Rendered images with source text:
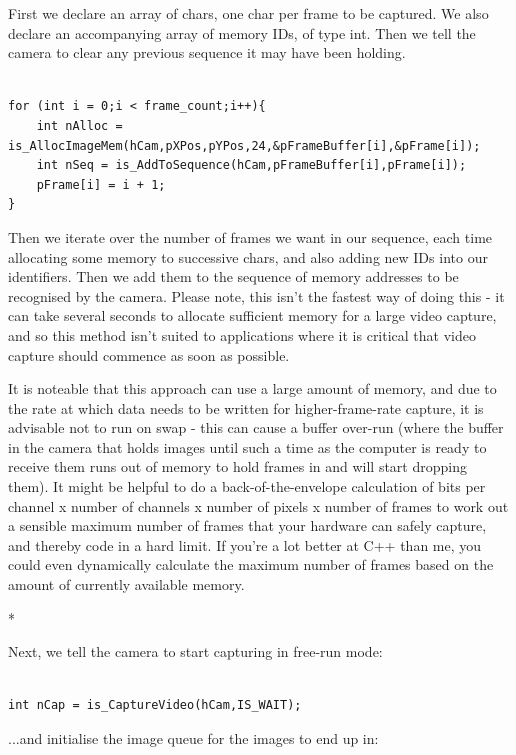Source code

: \documentclass[12pt,a4paper]{article}
\begin{document}
First we declare an array of chars, one char per frame to be captured. We also declare an accompanying array of memory IDs, of type int. Then we tell the camera to clear any previous sequence it may have been holding.

\lstset{language=C++}
\begin{lstlisting}

for (int i = 0;i < frame_count;i++){
	int nAlloc = is_AllocImageMem(hCam,pXPos,pYPos,24,&pFrameBuffer[i],&pFrame[i]);
	int nSeq = is_AddToSequence(hCam,pFrameBuffer[i],pFrame[i]);
	pFrame[i] = i + 1;
}

\end{lstlisting}

Then we iterate over the number of frames we want in our sequence, each time allocating some memory to successive chars, and also adding new IDs into our identifiers. Then we add them to the sequence of memory addresses to be recognised by the camera. Please note, this isn't the fastest way of doing this - it can take several seconds to allocate sufficient memory for a large video capture, and so this method isn't suited to applications where it is critical that video capture should commence as soon as possible.

It is noteable that this approach can use a large amount of memory, and due to the rate at which data needs to be written for higher-frame-rate capture, it is advisable not to run on swap - this can cause a buffer over-run (where the buffer in the camera that holds images until such a time as the computer is ready to receive them runs out of memory to hold frames in and will start dropping them). It might be helpful to do a back-of-the-envelope calculation of bits per channel x number of channels x number of pixels x number of frames to work out a sensible maximum number of frames that your hardware can safely capture, and thereby code in a hard limit. If you're a lot better at C++ than me, you could even dynamically calculate the maximum number of frames based on the amount of currently available memory.

*

Next, we tell the camera to start capturing in free-run mode:

\lstset{language=C++}
\begin{lstlisting}

int nCap = is_CaptureVideo(hCam,IS_WAIT);

\end{lstlisting}

...and initialise the image queue for the images to end up in:
\end{document}
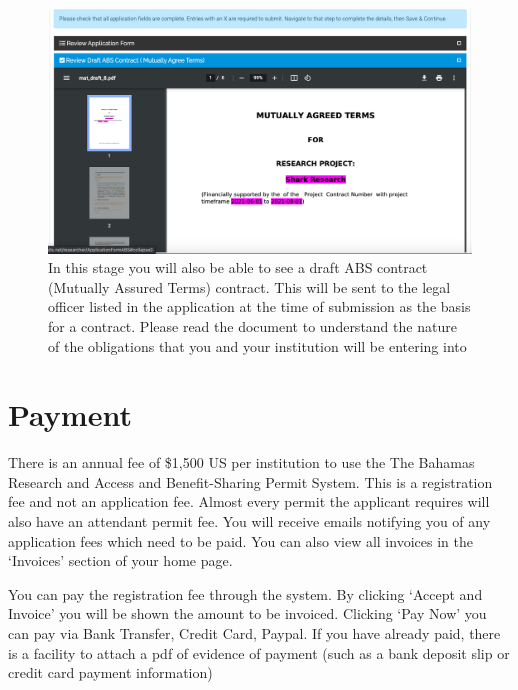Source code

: \documentclass[
]{book}
\begin{document}
\begin{figure}
\centering
\includegraphics{images/review_mat.png}
\caption{In this stage you will also be able to see a draft ABS contract (Mutually Assured Terms) contract. This will be sent to the legal officer listed in the application at the time of submission as the basis for a contract. Please read the document to understand the nature of the obligations that you and your institution will be entering into}
\end{figure}

\hypertarget{payment}{%
\chapter{Payment}\label{payment}}

There is an annual fee of \$1,500 US per institution to use the The Bahamas Research and Access and Benefit-Sharing Permit System. This is a registration fee and not an application fee. Almost every permit the applicant requires will also have an attendant permit fee. You will receive emails notifying you of any application fees which need to be paid. You can also view all invoices in the `Invoices' section of your home page.

You can pay the registration fee through the system. By clicking `Accept and Invoice' you will be shown the amount to be invoiced. Clicking `Pay Now' you can pay via Bank Transfer, Credit Card, Paypal. If you have already paid, there is a facility to attach a pdf of evidence of payment (such as a bank deposit slip or credit card payment information)
\end{document}
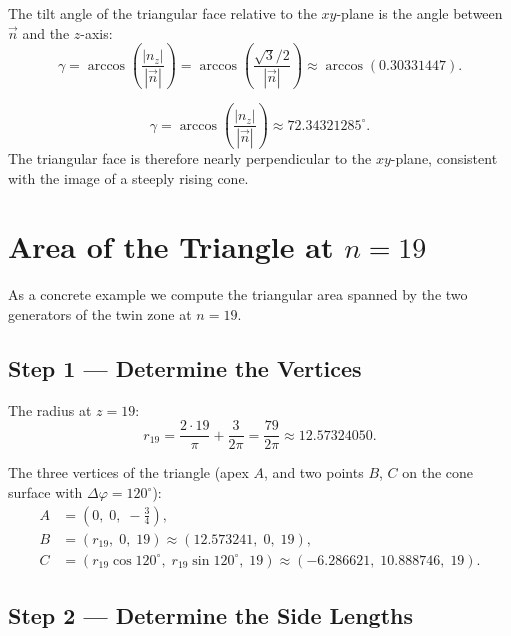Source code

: The tilt angle of the triangular face relative to the $xy$-plane is the angle
between $\vec{n}$ and the $z$-axis:
\[
  \gamma
  = \arccos\!\left(\frac{|n_z|}{|\vec{n}|}\right)
  = \arccos\!\left(\frac{\sqrt{3}/2}{|\vec{n}|}\right)
  \approx \arccos(0.30331447).
\]

\begin{satz}
\begin{equation}
  \gamma = \arccos\!\left(\frac{|{n}_z|}{|\vec{n}|}\right)
  \approx 72.34321285^\circ.
\end{equation}
The triangular face is therefore nearly perpendicular to the $xy$-plane,
consistent with the image of a steeply rising cone.
\end{satz}

\section{Area of the Triangle at \texorpdfstring{$n = 19$}{n=19}}

As a concrete example we compute the triangular area spanned by the
two generators of the twin zone at $n = 19$.

\subsection*{Step 1 --- Determine the Vertices}

The radius at $z = 19$:
\[
  r_{19}
  = \frac{2\cdot 19}{\pi} + \frac{3}{2\pi}
  = \frac{79}{2\pi}
  \approx 12.57324050.
\]

The three vertices of the triangle (apex $A$, and two points $B$, $C$
on the cone surface with $\Delta\varphi = 120^\circ$):
\begin{align*}
  A &= \left(0,\; 0,\; -\tfrac{3}{4}\right), \\
  B &= \left(r_{19},\; 0,\; 19\right)
     \approx (12.573241,\; 0,\; 19), \\
  C &= \left(r_{19}\cos 120^\circ,\; r_{19}\sin 120^\circ,\; 19\right)
     \approx (-6.286621,\; 10.888746,\; 19).
\end{align*}

\subsection*{Step 2 --- Determine the Side Lengths}

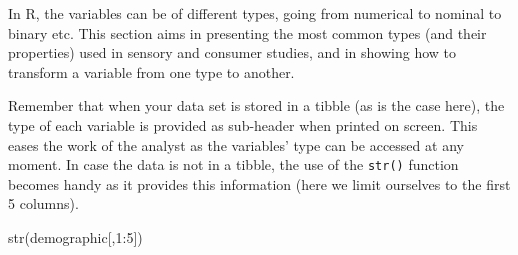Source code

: \documentclass[
]{krantz}
\makeatletter
\newenvironment{Shaded}{\begin{snugshade}}{\end{snugshade}}
\newcommand{\AttributeTok}[1]{\textcolor[rgb]{0.61,0.61,0.61}{#1}}
\newcommand{\DecValTok}[1]{\textcolor[rgb]{0.06,0.06,0.06}{#1}}
\newcommand{\FunctionTok}[1]{\textcolor[rgb]{0,0,0}{#1}}
\newcommand{\NormalTok}[1]{#1}
\newcommand{\OtherTok}[1]{\textcolor[rgb]{0.37,0.37,0.37}{#1}}
\newcommand{\SpecialCharTok}[1]{\textcolor[rgb]{0,0,0}{#1}}
\newcommand{\StringTok}[1]{\textcolor[rgb]{0.5,0.5,0.5}{#1}}
\newenvironment{kframe}{%
\medskip{}
\setlength{\fboxsep}{.8em}
 \def\at@end@of@kframe{}%
 \ifinner\ifhmode%
  \def\at@end@of@kframe{\end{minipage}}%
  \begin{minipage}{\columnwidth}%
 \fi\fi%
 \def\FrameCommand##1{\hskip\@totalleftmargin \hskip-\fboxsep
 \colorbox{shadecolor}{##1}\hskip-\fboxsep
     \hskip-\linewidth \hskip-\@totalleftmargin \hskip\columnwidth}%
 \MakeFramed {\advance\hsize-\width
   \@totalleftmargin\z@ \linewidth\hsize
   \@setminipage}}%
 {\par\unskip\endMakeFramed%
 \at@end@of@kframe}
\renewenvironment{Shaded}{\begin{kframe}}{\end{kframe}}
\makeatother
\begin{document}
\begin{Shaded}
\end{Shaded}

In R, the variables can be of different types, going from numerical to nominal to binary etc. This section aims in presenting the most common types (and their properties) used in sensory and consumer studies, and in showing how to transform a variable from one type to another.

Remember that when your data set is stored in a tibble (as is the case here), the type of each variable is provided as sub-header when printed on screen. This eases the work of the analyst as the variables' type can be accessed at any moment. In case the data is not in a tibble, the use of the \texttt{str()} function becomes handy as it provides this information (here we limit ourselves to the first 5 columns).

\begin{Shaded}
\begin{Highlighting}[]
\FunctionTok{str}\NormalTok{(demographic[,}\DecValTok{1}\SpecialCharTok{:}\DecValTok{5}\NormalTok{])}
\end{Highlighting}
\end{Shaded}
\end{document}
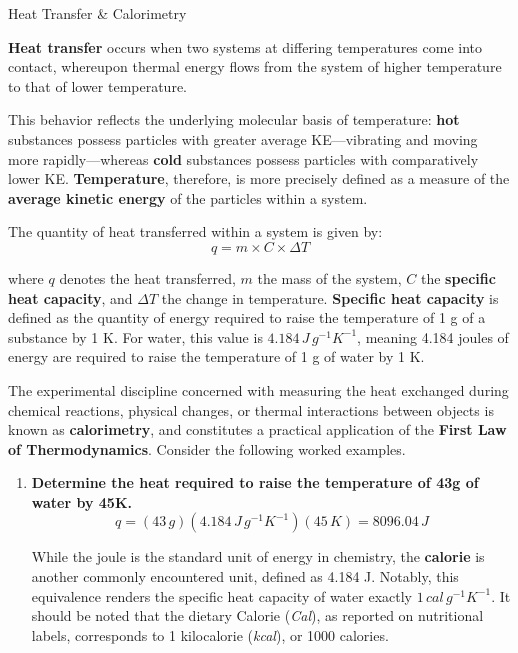 \documentclass[10pt]{article}
\begin{document}
    \begin{core}{Heat Transfer \& Calorimetry}

      \textbf{Heat transfer} occurs when two systems at differing temperatures come into contact, whereupon thermal energy flows from the system of higher temperature to that of lower temperature. 

      
      This behavior reflects the underlying molecular basis of temperature: \textbf{hot} substances possess particles with greater average KE---vibrating and moving more rapidly---whereas \textbf{cold} substances possess particles with comparatively lower KE. \textbf{Temperature}, therefore, is more precisely defined as a measure of the \textbf{average kinetic energy} of the particles within a system.

      The quantity of heat transferred within a system is given by:
      \[
        q = m \times C \times \Delta T
      \]

      where $q$ denotes the heat transferred, $m$ the mass of the system, $C$ the \textbf{specific heat capacity}, and $\Delta T$ the change in temperature. \textbf{Specific heat capacity} is defined as the quantity of energy required to raise the temperature of 1 g of a substance by 1 K. For water, this value is $4.184\, J\, g^{-1} K^{-1}$, meaning 4.184 joules of energy are required to raise the temperature of 1 g of water by 1 K.

      The experimental discipline concerned with measuring the heat exchanged during chemical reactions, physical changes, or thermal interactions between objects is known as \textbf{calorimetry}, and constitutes a practical application of the \textbf{First Law of Thermodynamics}. Consider the following worked examples.

      \begin{enumerate}

        \item \textbf{Determine the heat required to raise the temperature of 43g of water by 45K.}
        \[
          q = (43\, g)(4.184\, J\, g^{-1} K^{-1})(45\, K) = 8096.04\, J
        \]

        While the joule is the standard unit of energy in chemistry, the \textbf{calorie} is another commonly encountered unit, defined as 4.184 J. Notably, this equivalence renders the specific heat capacity of water exactly $1\, cal\, g^{-1} K^{-1}$. It should be noted that the dietary Calorie (\textit{Cal}), as reported on nutritional labels, corresponds to 1 kilocalorie (\textit{kcal}), or 1000 calories.


\end{enumerate}
\end{core}
\end{document}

* [YOUR ASSIGNMENT]:
Nothing but a number, please, for how many lines of the data hold "hsize".

* [THE COMPLETED TASK]:
2